Last week, in the course of 12 hours, our guest list went from three to 12. This both excited and scared me.
Thanksgiving is my favorite holiday. I've always dreamed of hosting my own celebration one day. But when that dream became a reality last week, a pang of anxiety hit me.
When my husband got off the phone with his cousin and we decided, "The more the merrier," panic started to sink in. I imagined a flurry of people crowding the kitchen on Thanksgiving Day, and I pictured myself trying to whisk gravy, mash potatoes and keep the cornbread from burning, all at the same time.
Deep breaths. Deep breaths.
"If this is going to stress you out too much, then we shouldn't do it," my husband said.

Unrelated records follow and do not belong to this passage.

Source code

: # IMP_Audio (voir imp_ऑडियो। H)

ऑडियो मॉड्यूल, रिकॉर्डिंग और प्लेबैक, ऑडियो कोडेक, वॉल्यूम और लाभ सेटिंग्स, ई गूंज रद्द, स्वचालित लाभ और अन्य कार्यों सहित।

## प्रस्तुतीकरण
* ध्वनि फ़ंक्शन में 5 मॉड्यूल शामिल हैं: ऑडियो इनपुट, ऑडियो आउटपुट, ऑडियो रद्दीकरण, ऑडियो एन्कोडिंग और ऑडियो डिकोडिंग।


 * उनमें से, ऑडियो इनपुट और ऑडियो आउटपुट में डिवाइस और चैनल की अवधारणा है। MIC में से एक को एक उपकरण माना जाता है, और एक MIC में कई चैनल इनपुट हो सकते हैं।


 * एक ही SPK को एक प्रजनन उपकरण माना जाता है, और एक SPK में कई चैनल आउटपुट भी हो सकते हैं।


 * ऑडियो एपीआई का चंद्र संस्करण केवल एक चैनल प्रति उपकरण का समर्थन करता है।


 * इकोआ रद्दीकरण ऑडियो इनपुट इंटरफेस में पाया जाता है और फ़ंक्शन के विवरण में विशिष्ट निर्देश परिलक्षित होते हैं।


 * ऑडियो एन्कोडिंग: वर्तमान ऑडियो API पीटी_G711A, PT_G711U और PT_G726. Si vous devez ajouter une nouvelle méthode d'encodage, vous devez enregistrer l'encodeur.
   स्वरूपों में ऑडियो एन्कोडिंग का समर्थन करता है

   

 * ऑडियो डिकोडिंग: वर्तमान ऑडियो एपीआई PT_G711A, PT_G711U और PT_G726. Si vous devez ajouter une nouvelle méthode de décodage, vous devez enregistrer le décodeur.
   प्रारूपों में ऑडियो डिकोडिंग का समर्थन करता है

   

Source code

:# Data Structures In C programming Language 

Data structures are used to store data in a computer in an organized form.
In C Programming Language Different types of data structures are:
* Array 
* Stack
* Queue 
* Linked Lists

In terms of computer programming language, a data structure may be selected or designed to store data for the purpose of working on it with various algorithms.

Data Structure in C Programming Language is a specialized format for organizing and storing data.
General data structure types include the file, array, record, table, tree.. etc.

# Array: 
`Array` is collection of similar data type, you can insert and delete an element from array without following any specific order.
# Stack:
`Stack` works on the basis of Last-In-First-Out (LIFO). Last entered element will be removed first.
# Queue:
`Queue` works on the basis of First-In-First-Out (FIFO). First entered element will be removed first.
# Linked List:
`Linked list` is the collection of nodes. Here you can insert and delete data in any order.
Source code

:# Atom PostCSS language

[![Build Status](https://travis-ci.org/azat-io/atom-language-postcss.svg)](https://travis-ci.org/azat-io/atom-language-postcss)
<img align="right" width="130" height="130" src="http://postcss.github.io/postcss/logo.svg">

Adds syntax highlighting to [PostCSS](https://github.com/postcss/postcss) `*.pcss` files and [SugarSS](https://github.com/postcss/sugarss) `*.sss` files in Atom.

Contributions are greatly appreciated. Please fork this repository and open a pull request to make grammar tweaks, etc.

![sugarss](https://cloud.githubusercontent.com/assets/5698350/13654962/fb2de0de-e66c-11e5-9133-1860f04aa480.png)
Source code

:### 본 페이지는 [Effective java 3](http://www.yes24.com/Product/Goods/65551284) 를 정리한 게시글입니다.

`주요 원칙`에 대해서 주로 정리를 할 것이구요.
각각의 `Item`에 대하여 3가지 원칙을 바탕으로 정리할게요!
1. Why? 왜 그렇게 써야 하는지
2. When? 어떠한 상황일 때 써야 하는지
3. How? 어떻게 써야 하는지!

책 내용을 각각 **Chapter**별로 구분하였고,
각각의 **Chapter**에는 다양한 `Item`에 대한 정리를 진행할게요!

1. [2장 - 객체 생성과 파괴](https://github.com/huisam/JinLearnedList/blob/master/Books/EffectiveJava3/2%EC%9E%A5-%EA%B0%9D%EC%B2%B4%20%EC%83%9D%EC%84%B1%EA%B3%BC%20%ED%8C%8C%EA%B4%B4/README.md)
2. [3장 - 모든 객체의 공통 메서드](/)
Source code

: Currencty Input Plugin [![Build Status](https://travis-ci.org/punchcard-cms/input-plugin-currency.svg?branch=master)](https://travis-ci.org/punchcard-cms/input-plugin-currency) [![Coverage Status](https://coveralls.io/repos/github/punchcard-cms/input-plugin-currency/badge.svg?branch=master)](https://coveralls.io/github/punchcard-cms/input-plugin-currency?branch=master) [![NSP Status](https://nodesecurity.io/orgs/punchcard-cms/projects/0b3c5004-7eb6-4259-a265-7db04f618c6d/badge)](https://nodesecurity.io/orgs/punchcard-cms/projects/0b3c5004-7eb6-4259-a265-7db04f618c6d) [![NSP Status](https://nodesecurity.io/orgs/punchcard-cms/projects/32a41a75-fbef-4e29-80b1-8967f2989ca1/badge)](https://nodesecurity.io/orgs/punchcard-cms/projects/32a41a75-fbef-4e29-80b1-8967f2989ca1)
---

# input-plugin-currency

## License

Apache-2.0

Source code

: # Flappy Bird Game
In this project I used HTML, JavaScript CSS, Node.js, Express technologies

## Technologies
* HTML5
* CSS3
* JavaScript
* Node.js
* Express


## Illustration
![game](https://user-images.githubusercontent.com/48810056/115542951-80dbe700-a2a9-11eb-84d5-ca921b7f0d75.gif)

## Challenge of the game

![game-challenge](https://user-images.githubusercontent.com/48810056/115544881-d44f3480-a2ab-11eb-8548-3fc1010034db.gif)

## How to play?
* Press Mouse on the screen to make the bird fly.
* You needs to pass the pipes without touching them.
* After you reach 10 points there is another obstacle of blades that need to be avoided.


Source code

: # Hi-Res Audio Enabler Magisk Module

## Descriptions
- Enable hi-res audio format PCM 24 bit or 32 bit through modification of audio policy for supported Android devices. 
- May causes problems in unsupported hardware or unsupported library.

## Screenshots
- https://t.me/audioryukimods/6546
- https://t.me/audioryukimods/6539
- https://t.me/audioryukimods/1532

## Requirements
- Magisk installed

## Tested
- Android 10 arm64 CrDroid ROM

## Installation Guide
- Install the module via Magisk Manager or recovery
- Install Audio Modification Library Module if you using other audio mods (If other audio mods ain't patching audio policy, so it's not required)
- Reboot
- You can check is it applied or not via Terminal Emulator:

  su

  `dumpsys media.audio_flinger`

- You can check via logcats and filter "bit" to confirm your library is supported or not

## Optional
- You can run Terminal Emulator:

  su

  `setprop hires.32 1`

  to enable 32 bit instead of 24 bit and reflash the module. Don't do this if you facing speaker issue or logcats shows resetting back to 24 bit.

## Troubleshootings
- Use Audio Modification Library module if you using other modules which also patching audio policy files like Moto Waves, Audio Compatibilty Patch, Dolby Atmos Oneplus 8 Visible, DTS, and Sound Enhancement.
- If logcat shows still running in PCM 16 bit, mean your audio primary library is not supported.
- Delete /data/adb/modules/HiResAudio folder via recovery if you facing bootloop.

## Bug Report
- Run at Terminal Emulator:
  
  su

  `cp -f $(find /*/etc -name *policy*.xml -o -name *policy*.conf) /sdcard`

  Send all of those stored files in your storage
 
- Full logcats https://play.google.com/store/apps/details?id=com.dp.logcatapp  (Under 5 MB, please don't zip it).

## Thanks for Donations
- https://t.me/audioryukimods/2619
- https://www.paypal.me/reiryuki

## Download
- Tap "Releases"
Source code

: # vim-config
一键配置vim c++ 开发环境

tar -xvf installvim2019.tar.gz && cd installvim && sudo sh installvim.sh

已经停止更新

I assured him, "I can do this." I saw it as a culinary challenge, a way to prove to myself that I can pull off a feast without losing my mind. Losing my mind is the key phrase here.

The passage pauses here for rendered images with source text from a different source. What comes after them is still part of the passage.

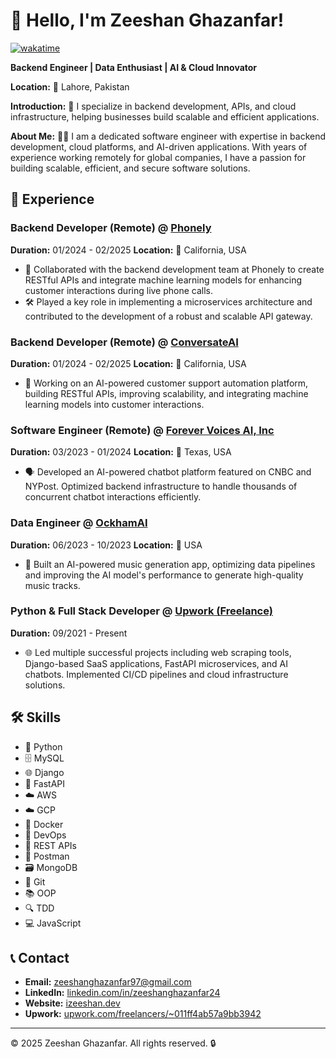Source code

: # 👋 Hello, I'm Zeeshan Ghazanfar!
[![wakatime](https://wakatime.com/badge/user/4b9f34e2-01ef-4c7d-9191-11e96c911252.svg)](https://wakatime.com/@4b9f34e2-01ef-4c7d-9191-11e96c911252)

**Backend Engineer | Data Enthusiast | AI & Cloud Innovator**

**Location:** 📍 Lahore, Pakistan

**Introduction:**
💼 I specialize in backend development, APIs, and cloud infrastructure, helping businesses build scalable and efficient applications.

**About Me:**
👨‍💻 I am a dedicated software engineer with expertise in backend development, cloud platforms, and AI-driven applications. With years of experience working remotely for global companies, I have a passion for building scalable, efficient, and secure software solutions.

## 💼 Experience

### Backend Developer (Remote) @ [Phonely](https://phonely.ai)
**Duration:** 01/2024 - 02/2025
**Location:** 📍 California, USA
- 🤝 Collaborated with the backend development team at Phonely to create RESTful APIs and integrate machine learning models for enhancing customer interactions during live phone calls.
- 🛠️ Played a key role in implementing a microservices architecture and contributed to the development of a robust and scalable API gateway.

### Backend Developer (Remote) @ [ConversateAI](https://conversate.us)
**Duration:** 01/2024 - 02/2025
**Location:** 📍 California, USA
- 🤖 Working on an AI-powered customer support automation platform, building RESTful APIs, improving scalability, and integrating machine learning models into customer interactions.

### Software Engineer (Remote) @ [Forever Voices AI, Inc](https://forevervoices.com)
**Duration:** 03/2023 - 01/2024
**Location:** 📍 Texas, USA
- 🗣️ Developed an AI-powered chatbot platform featured on CNBC and NYPost. Optimized backend infrastructure to handle thousands of concurrent chatbot interactions efficiently.

### Data Engineer @ [OckhamAI](https://www.ockham.ai/)
**Duration:** 06/2023 - 10/2023
**Location:** 📍 USA
- 🎵 Built an AI-powered music generation app, optimizing data pipelines and improving the AI model's performance to generate high-quality music tracks.

### Python & Full Stack Developer @ [Upwork (Freelance)](https://www.upwork.com/freelancers/~011ff4ab57a9bb3942?mp_source=share)
**Duration:** 09/2021 - Present
- 🌐 Led multiple successful projects including web scraping tools, Django-based SaaS applications, FastAPI microservices, and AI chatbots. Implemented CI/CD pipelines and cloud infrastructure solutions.

## 🛠️ Skills
- 🐍 Python
- 🗄️ MySQL
- 🌐 Django
- 🚀 FastAPI
- ☁️ AWS
- ☁️ GCP
- 🐳 Docker
- 🔄 DevOps
- 🔗 REST APIs
- 📨 Postman
- 🗃️ MongoDB
- 🔧 Git
- 📚 OOP
- 🔍 TDD
- 💻 JavaScript

## 📞 Contact
- **Email:** [zeeshanghazanfar97@gmail.com](mailto:zeeshanghazanfar97@gmail.com)
- **LinkedIn:** [linkedin.com/in/zeeshanghazanfar24](https://www.linkedin.com/in/zeeshanghazanfar24)
- **Website:** [izeeshan.dev](https://izeeshan.dev)
- **Upwork:** [upwork.com/freelancers/~011ff4ab57a9bb3942](https://www.upwork.com/freelancers/~011ff4ab57a9bb3942?mp_source=share)


---

© 2025 Zeeshan Ghazanfar. All rights reserved. 🔒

I stress out easily. I'm the type of cook who wants everything to be perfect, and when it's not, well, let's just say I've had some unpleasant moments of crying on the kitchen floor. So, how am I going to pull off Thanksgiving dinner? With a martini in hand for one thing. Also, my husband, the good man that he is, is cooking the turkey, relieving me of the biggest stressor of the meal. His family members, aware of my anxieties, each volunteered to bring a dish.
That still leaves me with the Thanksgiving staples. Gravy? I don't even know how to make it. Mashed potatoes? I made them once in my life; they weren't bad or memorable. Stuffing? Haven't a clue.
I consider myself a good cook. I've conquered some culinary challenges: a lattice crust for a cherry pie, rich quiches with homemade crust and buttery, flaky spanikopita. But the basic fixings of Thanksgiving dinner are foreign to me.
So, I e-mailed my oldest sister, Amanda, pleading for help. She is the Martha Stewart in my life. I've watched her bake eight different types of cookies -- you read that right, eight -- for Christmas each year and in the course of 24 hours, whip up Christmas Eve dinner, Christmas brunch and Christmas dinner for our whole family. She's a kitchen goddess.
I frantically fired questions at her. How do you make gravy? How much turkey will feed 12 people? And recipes. I need recipes. "No need to panic," she wrote. "As Martha says this time of year, 'Don't be nervous. Be organized.' "
I laughed and started to feel calmer. She wrote a page of helpful hints, which included typing up a timetable of what needs to go into the oven when and for how long (even though people will make fun of me for this); what dishes you can prepare the night before and reheat the next day; and enlisting my guests to bring dishes to free up my time and, most importantly, my oven.
How does she do it? How did my mother do it?
Every year, my mom fed anywhere from 12 to 15 mouths. We had loud, huge gatherings, the kind where the dining-room table extends into the adjoining room and where everyone talks at once so you can't make out a word anyone says. I can picture my mother in her culinary zone, apron tied around her neck, sleeves pushed up over her elbows, whipping mashed potatoes and whisking a pot of hot gravy while yelling at everyone, "Get out of my kitchen!"
Until the food was on the table and my mother sat down and took off her apron, she was a giant stress ball. She wanted no help and preferred doing it all herself. I guess that's where I get it. She was a little tense on Thanksgiving, but I never saw her shed any tears. That, to me, is impressive.
I was too young then to appreciate all the time and energy she put into making our meal so special, but now that I'm facing my own Thanksgiving feast, I know what she went through every year: waking up at dawn to put the turkey in the oven and making two kinds of potatoes, pumpkin bread, stuffing, gravy. She did it all.
During the past few days, I keep hearing myself saying, "It'll be fine." Hopefully I'll start believing that soon. But in the end, if the gravy is too watery and the mashed potatoes too lumpy, it won't matter. What will matter is being with family and giving thanks for all we have. Especially that martini.